An advanced ilrcpsd technique for bridging the competency and cognitive skills of students in higher education
Author(s) -
Alfina Christy
Publication year - 2017
Publication title -
international journal of engineering and technology
Language(s) - English
Resource type - Journals
ISSN - 2227-524X
DOI - 10.14419/ijet.v7i1.3.8984
Subject(s) - cluster analysis , centroid , computer science , data mining , cluster (spacecraft) , descriptive statistics , data point , inference , artificial intelligence , pattern recognition (psychology) , mathematics , statistics , programming language
Data mining refers to the extraction of meaningful knowledge from large data sources as it may contain hidden potential facts. In general the analysis of data mining can either be predictive or descriptive. Predictive analysis of data mining interprets the inference of the existing results so as to identify the future outputs and the descriptive analysis of data mining interprets the intrinsic characteristics or nature of the data.
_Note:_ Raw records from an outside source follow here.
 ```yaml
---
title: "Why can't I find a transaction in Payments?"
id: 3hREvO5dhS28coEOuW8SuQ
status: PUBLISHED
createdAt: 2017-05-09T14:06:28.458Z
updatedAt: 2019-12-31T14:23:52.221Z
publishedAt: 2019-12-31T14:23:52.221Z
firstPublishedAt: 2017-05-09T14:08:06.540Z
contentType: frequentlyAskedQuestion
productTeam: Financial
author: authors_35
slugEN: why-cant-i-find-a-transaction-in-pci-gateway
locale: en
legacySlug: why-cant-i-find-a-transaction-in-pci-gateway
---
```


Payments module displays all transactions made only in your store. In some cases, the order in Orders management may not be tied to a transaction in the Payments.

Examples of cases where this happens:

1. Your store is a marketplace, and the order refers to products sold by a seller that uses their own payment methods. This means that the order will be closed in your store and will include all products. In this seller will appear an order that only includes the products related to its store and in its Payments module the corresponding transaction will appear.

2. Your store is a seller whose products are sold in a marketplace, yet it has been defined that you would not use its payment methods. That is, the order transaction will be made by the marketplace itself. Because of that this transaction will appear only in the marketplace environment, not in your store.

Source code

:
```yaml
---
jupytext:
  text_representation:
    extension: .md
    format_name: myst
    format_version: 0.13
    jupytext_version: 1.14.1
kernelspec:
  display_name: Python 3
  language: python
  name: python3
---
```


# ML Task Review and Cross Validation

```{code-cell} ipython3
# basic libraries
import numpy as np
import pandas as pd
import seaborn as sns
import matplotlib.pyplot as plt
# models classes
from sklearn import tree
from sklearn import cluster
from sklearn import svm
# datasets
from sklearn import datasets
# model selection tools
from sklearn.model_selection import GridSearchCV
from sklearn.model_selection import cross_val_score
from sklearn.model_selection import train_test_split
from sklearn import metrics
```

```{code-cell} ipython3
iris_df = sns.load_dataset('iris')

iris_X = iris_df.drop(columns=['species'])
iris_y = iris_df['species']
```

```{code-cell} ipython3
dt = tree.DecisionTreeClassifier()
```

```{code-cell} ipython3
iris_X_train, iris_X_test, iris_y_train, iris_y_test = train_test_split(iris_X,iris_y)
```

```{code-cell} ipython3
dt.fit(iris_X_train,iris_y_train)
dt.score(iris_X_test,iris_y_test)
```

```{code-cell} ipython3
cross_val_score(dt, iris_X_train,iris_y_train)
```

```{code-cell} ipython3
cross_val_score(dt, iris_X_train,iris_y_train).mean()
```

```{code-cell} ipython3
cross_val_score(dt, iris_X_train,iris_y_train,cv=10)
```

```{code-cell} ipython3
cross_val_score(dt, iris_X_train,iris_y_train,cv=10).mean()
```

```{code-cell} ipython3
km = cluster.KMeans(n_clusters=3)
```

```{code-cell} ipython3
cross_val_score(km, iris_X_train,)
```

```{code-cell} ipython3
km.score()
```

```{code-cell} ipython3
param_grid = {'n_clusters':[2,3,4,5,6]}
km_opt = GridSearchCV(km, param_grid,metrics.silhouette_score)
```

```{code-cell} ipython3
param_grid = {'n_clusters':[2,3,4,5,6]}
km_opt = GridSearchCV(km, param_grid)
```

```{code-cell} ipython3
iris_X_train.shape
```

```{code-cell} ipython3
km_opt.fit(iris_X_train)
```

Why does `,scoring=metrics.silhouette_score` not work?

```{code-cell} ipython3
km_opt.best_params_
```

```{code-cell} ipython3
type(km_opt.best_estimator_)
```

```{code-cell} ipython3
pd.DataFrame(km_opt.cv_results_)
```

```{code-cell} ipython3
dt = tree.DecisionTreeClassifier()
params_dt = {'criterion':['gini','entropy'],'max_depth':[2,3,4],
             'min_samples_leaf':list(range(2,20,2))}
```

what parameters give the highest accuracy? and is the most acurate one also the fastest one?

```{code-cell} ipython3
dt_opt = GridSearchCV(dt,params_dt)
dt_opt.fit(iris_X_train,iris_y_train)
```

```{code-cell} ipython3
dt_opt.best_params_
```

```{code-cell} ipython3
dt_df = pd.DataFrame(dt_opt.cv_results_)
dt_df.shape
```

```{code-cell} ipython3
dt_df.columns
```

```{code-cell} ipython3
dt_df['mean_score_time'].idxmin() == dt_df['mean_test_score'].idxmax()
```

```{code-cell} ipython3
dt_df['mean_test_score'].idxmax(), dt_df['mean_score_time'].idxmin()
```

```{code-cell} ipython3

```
Clustering is one of the descriptive analysis techniques of data mining which groups the objects of similar types in such a way that objects in a cluster are closer to each other than the objects of other clusters. K-means is the most popular and widely used clustering algorithm that starts by selecting the k-random initial centroids as equal to number of clusters given by the user. It then computes the distance between initial centroids with the remaining data objects and groups the data objects into the cluster centroids with minimum distance. This process is repeated until there is no change in the cluster centroids or cluster members. But, still k-means has been suffered from several issues such as optimum number of k, random initial centroids, unknown number of iterations, global optimum solutions of clusters and more importantly the creation of meaningful clusters when dealing with the analysis of datasets from various domains. The accuracy involved with clustering should never be compromised. Thus, in this paper, a novel classification via clustering algorithm called Iterative Linear Regression Clustering with Percentage Split Distribution (ILRCPSD) is introduced as an alternate solution to the problems encountered in traditional clustering algorithms. The proposed algorithm is examined over an educational dataset to identify the hidden group of students having similar cognitive and competency skills. The performance of the proposed algorithm is well-compared with the accuracy of the traditional k-means clustering in terms of building meaningful clusters and to prove its real time usefulness.